The duo kept their show running in the background for over a decade. During this time, several computers from their destroyed collection overheated and even caught fire. “There was one that actually sent sparks,” Brittenham said. “It was a lot of fun.” (These machines, he added, “retired with honor.”)
Then, in the fall of 2024, an article was published about failed attempt to use machine learning the refutation of the additivity hypothesis attracted the attention of Brittenham and Hermiller. Perhaps, in their view, machine learning is not the best approach to this particular problem: If there were a counterexample to the additivity hypothesis, it would be a “needle in a haystack,” Hermiller said. “That’s not really what machine learning is about. It’s about finding patterns in things.”
But it reinforced a suspicion the pair already had – that maybe their more carefully crafted sneaker might find the needle.
A tie that binds
Brittenham and Hermiller realized that they could employ the discovered untangled sequences to search for potential counterexamples to the additivity hypothesis.
Imagine again that you have two nodes whose unresolved numbers are 2 and 3, and you are trying to untangle their sum of connections. After one intersection change, you will receive a fresh junction. If the additivity assumptions are to be believed, the number of solutions to the original node should be 5 and the value of the fresh node should be 4.
But what if we already know that the number of unresolved nodes of this fresh node is 3? This means that the original knot can be untied in just four steps, which undermines the assumption.
“We have these middle nodes,” Brittenham said. “What can we learn from them?”
He and Hermiller already had the perfect tool for the occasion, humming away on their laptops: the database they had been working on for the previous decade, with its upper limits at an infinite number of thousands of nodes.

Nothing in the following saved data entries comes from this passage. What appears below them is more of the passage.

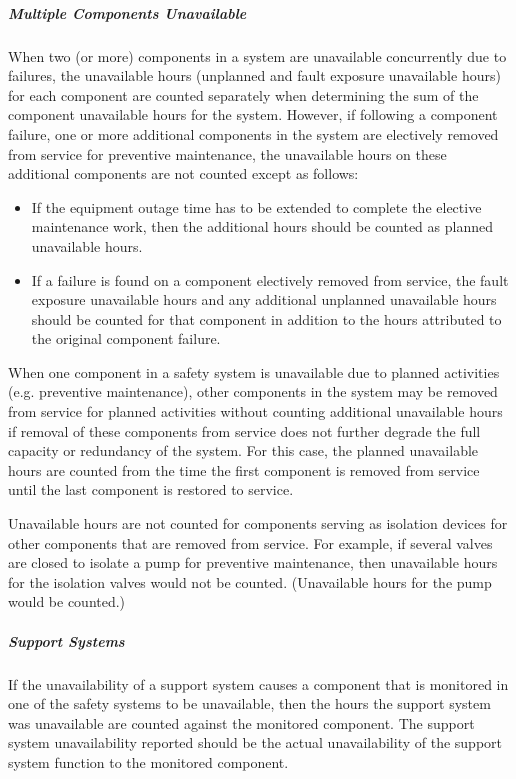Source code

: \subparagraph{Multiple Components Unavailable}

When two (or more) components in a system are unavailable concurrently
due to failures, the unavailable hours (unplanned and fault exposure
unavailable hours) for each component are counted separately when
determining the sum of the component unavailable hours for the
system. However, if following a component failure, one or more
additional components in the system are electively removed from
service for preventive maintenance, the unavailable hours on these
additional components are not counted except as follows:
\begin{itemize}
\item If the equipment outage time has to be extended to complete the elective maintenance work, then the additional hours should be counted as planned unavailable hours.
\item If a failure is found on a component electively removed from
  service, the fault exposure unavailable hours and any additional
  unplanned unavailable hours should be counted for that component in
  addition to the hours attributed to the original component failure.
\end{itemize}

When one component in a safety system is unavailable due to planned
activities (e.g. preventive maintenance), other components in the
system may be removed from service for planned activities without
counting additional unavailable hours if removal of these components
from service does not further degrade the full capacity or redundancy
of the system. For this case, the planned unavailable hours are
counted from the time the first component is removed from service
until the last component is restored to service.

Unavailable hours are not counted for components serving as isolation
devices for other components that are removed from service. For
example, if several valves are closed to isolate a pump for preventive
maintenance, then unavailable hours for the isolation valves would not
be counted. (Unavailable hours for the pump would be counted.)

\subparagraph{Support Systems}

If the unavailability of a support system causes a component that is
monitored in one of the safety systems to be unavailable, then the
hours the support system was unavailable are counted against the
monitored component. The support system unavailability reported should
be the actual unavailability of the support system function to the
monitored component.

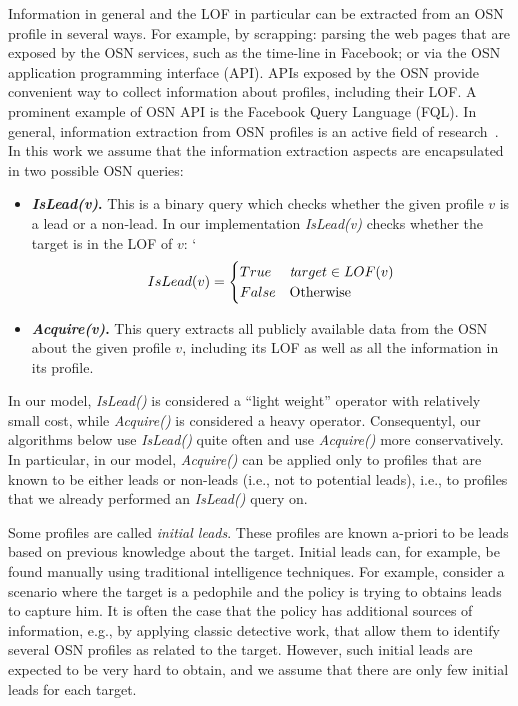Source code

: \documentclass[journal]{IEEEtran}
\newcommand{\islead}[1]{{\em IsLead(#1)}}
\newcommand{\acquire}[1]{{\em Acquire(#1)}}
\newcommand{\target}{{\textit target}}
\begin{document}
Information in general and the LOF in particular can be extracted from an OSN profile in several ways. For example, by scrapping: parsing the web pages that are exposed by the OSN services, such as the time-line in Facebook; or via the OSN application programming interface (API). APIs exposed by the OSN provide convenient way to collect information about profiles, including their LOF. A prominent example of OSN API is the Facebook Query Language (FQL). 	
In general, information extraction from OSN profiles is an active field of research~\cite[inter alia]{tang2010aCombinationApproach,pawlas2012universal}.
In this work we assume that the information extraction aspects are encapsulated in two possible OSN queries: 
\begin{itemize}
\item {\bf \islead{v}.} This is a binary query which checks whether the given profile \(v\) is a lead or a non-lead. In our implementation \islead{v}  checks whether the target is in the LOF of $v$:
`
\begin{equation}
IsLead(v)=
\begin{cases} 
      True  & \target \in LOF(v) \\
      False & \text{Otherwise}
\end{cases}
\end{equation}
\item {\bf \acquire{v}.}  This query extracts all publicly available data from the OSN about the given profile \(v\), including its LOF as well as all the information in its profile.  
\end{itemize}

In our model, \islead{} is considered a ``light weight'' operator with relatively small cost, while \acquire{} is considered a heavy operator. 
Consequentyl, our algorithms below use \islead{} 
quite often and use \acquire{} more conservatively. In particular, in our model, \acquire{} can be applied only to profiles that are known to be either leads or non-leads (i.e., not to potential leads), i.e., to profiles that we already performed an \islead{} query on. 


Some profiles are called {\em initial leads}. These profiles are known a-priori to be leads based on previous knowledge about the target.  Initial leads can, for example, be found manually using traditional intelligence techniques. 
For example, consider a scenario where the target is a pedophile and the policy is trying to obtains leads to capture him. It is often the case that the policy has additional sources of information, e.g., by applying classic detective work, that allow them to identify several OSN profiles as related to the target. However, such initial leads are expected to be very hard to obtain, and we assume that there are only few initial leads for each target. 
\end{document}
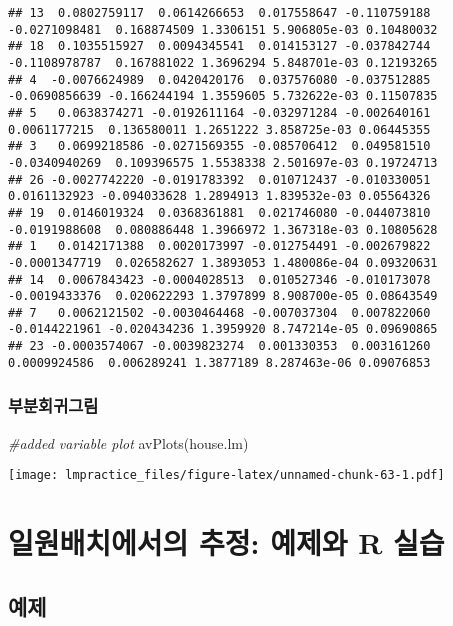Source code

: \documentclass[
]{book}
\newenvironment{Shaded}{\begin{snugshade}}{\end{snugshade}}
\newcommand{\CommentTok}[1]{\textcolor[rgb]{0.56,0.35,0.01}{\textit{#1}}}
\newcommand{\FunctionTok}[1]{\textcolor[rgb]{0.00,0.00,0.00}{#1}}
\newcommand{\NormalTok}[1]{#1}
\begin{document}
\begin{verbatim}
## 13  0.0802759117  0.0614266653  0.017558647 -0.110759188 -0.0271098481  0.168874509 1.3306151 5.906805e-03 0.10480032
## 18  0.1035515927  0.0094345541  0.014153127 -0.037842744 -0.1108978787  0.167881022 1.3696294 5.848701e-03 0.12193265
## 4  -0.0076624989  0.0420420176  0.037576080 -0.037512885 -0.0690856639 -0.166244194 1.3559605 5.732622e-03 0.11507835
## 5   0.0638374271 -0.0192611164 -0.032971284 -0.002640161  0.0061177215  0.136580011 1.2651222 3.858725e-03 0.06445355
## 3   0.0699218586 -0.0271569355 -0.085706412  0.049581510 -0.0340940269  0.109396575 1.5538338 2.501697e-03 0.19724713
## 26 -0.0027742220 -0.0191783392  0.010712437 -0.010330051  0.0161132923 -0.094033628 1.2894913 1.839532e-03 0.05564326
## 19  0.0146019324  0.0368361881  0.021746080 -0.044073810 -0.0191988608  0.080886448 1.3966972 1.367318e-03 0.10805628
## 1   0.0142171388  0.0020173997 -0.012754491 -0.002679822 -0.0001347719  0.026582627 1.3893053 1.480086e-04 0.09320631
## 14  0.0067843423 -0.0004028513  0.010527346 -0.010173078 -0.0019433376  0.020622293 1.3797899 8.908700e-05 0.08643549
## 7   0.0062121502 -0.0030464468 -0.007037304  0.007822060 -0.0144221961 -0.020434236 1.3959920 8.747214e-05 0.09690865
## 23 -0.0003574067 -0.0039823274  0.001330353  0.003161260  0.0009924586  0.006289241 1.3877189 8.287463e-06 0.09076853
\end{verbatim}

\hypertarget{uxbd80uxbd84uxd68cuxadc0uxadf8uxb9bc-1}{%
\subsection{부분회귀그림}\label{uxbd80uxbd84uxd68cuxadc0uxadf8uxb9bc-1}}

\begin{Shaded}
\begin{Highlighting}[]
\CommentTok{\#added variable plot}
\FunctionTok{avPlots}\NormalTok{(house.lm)}
\end{Highlighting}
\end{Shaded}

\texttt{[image: lmpractice\_files/figure-latex/unnamed-chunk-63-1.pdf]}

\hypertarget{onewayanova}{%
\chapter{일원배치에서의 추정: 예제와 R 실습}\label{onewayanova}}

\hypertarget{uxc608uxc81c}{%
\section{예제}\label{uxc608uxc81c}}
\end{document}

Mathematicians began adding pairs of nodes and working on unsolved sequences of their connection sums. They focused on call totals, whose unresolved numbers were only approximate in the loosest sense, with a immense difference between their highest and lowest possible values. But that still left them with a huge list of knots to work through – “definitely tens of millions, probably hundreds of millions,” Brittenham said.
Their computer program spent months applying crossover changes to these nodes and comparing the resulting nodes with nodes in the database. One day in delayed spring, Brittenham checked the program’s output files, as he did most of the time, to see if anything engaging had turned up. Much to his surprise, a line of text appeared: “CONNECT SUM BROKEN.” It was a message he and Hermiller encoded in the program, but they never expected to see it.